Material provided →
BEGIN

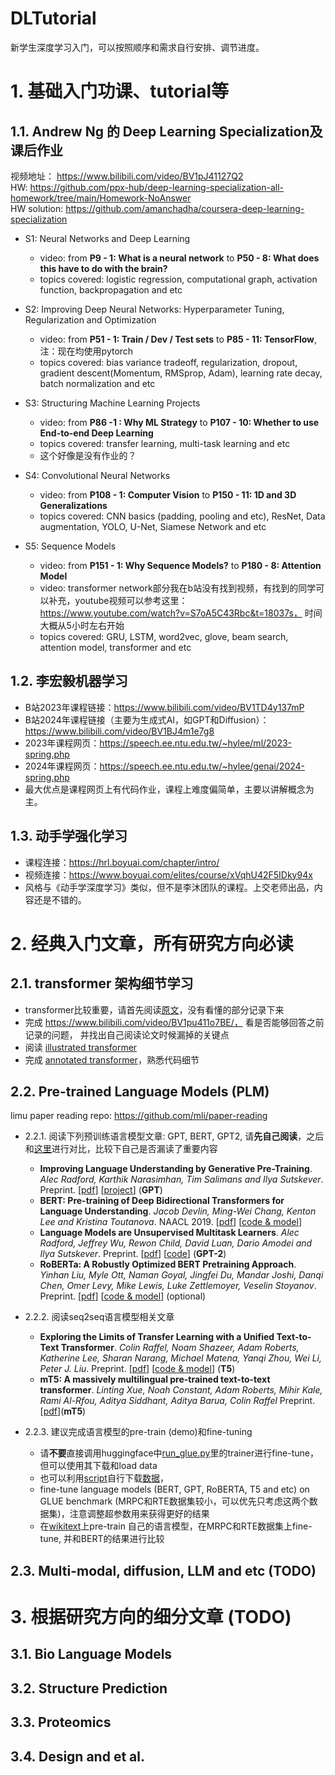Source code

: # DLTutorial
新学生深度学习入门，可以按照顺序和需求自行安排、调节进度。

# 1. 基础入门功课、tutorial等
## 1.1. Andrew Ng 的 Deep Learning Specialization及课后作业
视频地址： https://www.bilibili.com/video/BV1pJ41127Q2  
HW: https://github.com/ppx-hub/deep-learning-specialization-all-homework/tree/main/Homework-NoAnswer  
HW solution: https://github.com/amanchadha/coursera-deep-learning-specialization 

- S1: Neural Networks and Deep Learning 
  - video: from **P9 - 1: What is a neural network** to **P50 - 8: What does this have to do with the brain?**
  - topics covered: logistic regression, computational graph, activation function, backpropagation and etc

- S2: Improving Deep Neural Networks: Hyperparameter Tuning, Regularization and Optimization
  - video: from **P51 - 1: Train / Dev / Test sets** to **P85 - 11: TensorFlow**, 注：现在均使用pytorch
  - topics covered: bias variance tradeoff, regularization, dropout, gradient descent(Momentum, RMSprop, Adam), learning rate decay, batch normalization and etc

- S3: Structuring Machine Learning Projects
  - video: from **P86 -1 : Why ML Strategy** to **P107 - 10: Whether to use End-to-end Deep Learning**
  - topics covered: transfer learning, multi-task learning and etc
  - 这个好像是没有作业的？
 
- S4: Convolutional Neural Networks
  - video: from **P108 - 1: Computer Vision** to **P150 - 11: 1D and 3D Generalizations**
  - topics covered: CNN basics (padding, pooling and etc), ResNet, Data augmentation, YOLO, U-Net, Siamese Network and etc

- S5: Sequence Models
  - video: from **P151 - 1: Why Sequence Models?** to **P180 - 8: Attention Model**
  - video: transformer network部分我在b站没有找到视频，有找到的同学可以补充，youtube视频可以参考这里：https://www.youtube.com/watch?v=S7oA5C43Rbc&t=18037s， 时间大概从5小时左右开始
  - topics covered: GRU, LSTM, word2vec, glove, beam search, attention model, transformer and etc
 
## 1.2. 李宏毅机器学习
- B站2023年课程链接：https://www.bilibili.com/video/BV1TD4y137mP
- B站2024年课程链接（主要为生成式AI，如GPT和Diffusion）：https://www.bilibili.com/video/BV1BJ4m1e7g8
- 2023年课程网页：https://speech.ee.ntu.edu.tw/~hylee/ml/2023-spring.php
- 2024年课程网页：https://speech.ee.ntu.edu.tw/~hylee/genai/2024-spring.php
- 最大优点是课程网页上有代码作业，课程上难度偏简单，主要以讲解概念为主。

## 1.3. 动手学强化学习
- 课程连接：https://hrl.boyuai.com/chapter/intro/
- 视频连接：https://www.boyuai.com/elites/course/xVqhU42F5IDky94x
- 风格与《动手学深度学习》类似，但不是李沐团队的课程。上交老师出品，内容还是不错的。

# 2. 经典入门文章，所有研究方向必读
## 2.1. transformer 架构细节学习
- transformer比较重要，请首先阅读[原文](https://arxiv.org/abs/1706.03762)，没有看懂的部分记录下来
- 完成 https://www.bilibili.com/video/BV1pu411o7BE/， 看是否能够回答之前记录的问题， 并找出自己阅读论文时候漏掉的关键点
- 阅读 [illustrated transformer](https://jalammar.github.io/illustrated-transformer/)
- 完成 [annotated transformer](http://nlp.seas.harvard.edu/annotated-transformer/)，熟悉代码细节

  
## 2.2. Pre-trained Language Models (PLM)
limu paper reading repo: https://github.com/mli/paper-reading
- 2.2.1. 阅读下列预训练语言模型文章: GPT, BERT, GPT2, 请**先自己阅读**，之后和[这里](https://github.com/mli/paper-reading)进行对比，比较下自己是否漏读了重要内容
  - **Improving Language Understanding by Generative Pre-Training**. *Alec Radford, Karthik Narasimhan, Tim Salimans and Ilya Sutskever*. Preprint. [[pdf](https://s3-us-west-2.amazonaws.com/openai-assets/research-covers/language-unsupervised/language_understanding_paper.pdf)] [[project](https://openai.com/blog/language-unsupervised/)] (**GPT**)
  - **BERT: Pre-training of Deep Bidirectional Transformers for Language Understanding**. *Jacob Devlin, Ming-Wei Chang, Kenton Lee and Kristina Toutanova*. NAACL 2019. [[pdf](https://arxiv.org/pdf/1810.04805.pdf)] [[code & model](https://github.com/google-research/bert)]
  - **Language Models are Unsupervised Multitask Learners**. *Alec Radford, Jeffrey Wu, Rewon Child, David Luan, Dario Amodei and Ilya Sutskever*. Preprint. [[pdf](https://d4mucfpksywv.cloudfront.net/better-language-models/language_models_are_unsupervised_multitask_learners.pdf)] [[code](https://github.com/openai/gpt-2)] (**GPT-2**)
  - **RoBERTa: A Robustly Optimized BERT Pretraining Approach**. *Yinhan Liu, Myle Ott, Naman Goyal, Jingfei Du, Mandar Joshi, Danqi Chen, Omer Levy, Mike Lewis, Luke Zettlemoyer, Veselin Stoyanov*. Preprint. [[pdf](https://arxiv.org/pdf/1907.11692.pdf)] [[code & model](https://github.com/pytorch/fairseq)] (optional)

- 2.2.2. 阅读seq2seq语言模型相关文章
  - **Exploring the Limits of Transfer Learning with a Unified Text-to-Text Transformer**.  *Colin Raffel, Noam Shazeer, Adam Roberts, Katherine Lee, Sharan Narang, Michael Matena, Yanqi Zhou, Wei Li, Peter J. Liu*. Preprint. [[pdf](https://arxiv.org/pdf/1910.10683.pdf)] [[code & model](https://github.com/google-research/text-to-text-transfer-transformer)] (**T5**)
  - **mT5: A massively multilingual pre-trained text-to-text transformer**. *Linting Xue, Noah Constant, Adam Roberts, Mihir Kale, Rami Al-Rfou, Aditya Siddhant, Aditya Barua, Colin Raffel* Preprint. [[pdf](https://arxiv.org/abs/2010.11934)](**mT5**)

- 2.2.3. 建议完成语言模型的pre-train (demo)和fine-tuning 
  - 请**不要**直接调用huggingface中[run_glue.py](https://github.com/huggingface/transformers/blob/main/examples/pytorch/text-classification/run_glue.py)里的trainer进行fine-tune， 但可以使用其下载和load data
  - 也可以利用[script](https://gist.github.com/W4ngatang/60c2bdb54d156a41194446737ce03e2e)自行下载[数据](https://gluebenchmark.com/tasks)， 
  - fine-tune language models (BERT, GPT, RoBERTA, T5 and etc) on GLUE benchmark (MRPC和RTE数据集较小，可以优先只考虑这两个数据集)，注意调整超参数用来获得更好的结果
  - 在[wikitext](https://huggingface.co/datasets/wikitext)上pre-train 自己的语言模型，在MRPC和RTE数据集上fine-tune, 并和BERT的结果进行比较


## 2.3. Multi-modal, diffusion, LLM and etc (TODO)


# 3. 根据研究方向的细分文章 (TODO)
## 3.1. Bio Language Models
## 3.2. Structure Prediction
## 3.3. Proteomics 
## 3.4. Design and et al.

END

Task instructions → Nothing but the lines holding the word "Roberts" should be returned from the listing above.

Written answer →
  - **Exploring the Limits of Transfer Learning with a Unified Text-to-Text Transformer**.  *Colin Raffel, Noam Shazeer, Adam Roberts, Katherine Lee, Sharan Narang, Michael Matena, Yanqi Zhou, Wei Li, Peter J. Liu*. Preprint. [[pdf](https://arxiv.org/pdf/1910.10683.pdf)] [[code & model](https://github.com/google-research/text-to-text-transfer-transformer)] (**T5**)
  - **mT5: A massively multilingual pre-trained text-to-text transformer**. *Linting Xue, Noah Constant, Adam Roberts, Mihir Kale, Rami Al-Rfou, Aditya Siddhant, Aditya Barua, Colin Raffel* Preprint. [[pdf](https://arxiv.org/abs/2010.11934)](**mT5**)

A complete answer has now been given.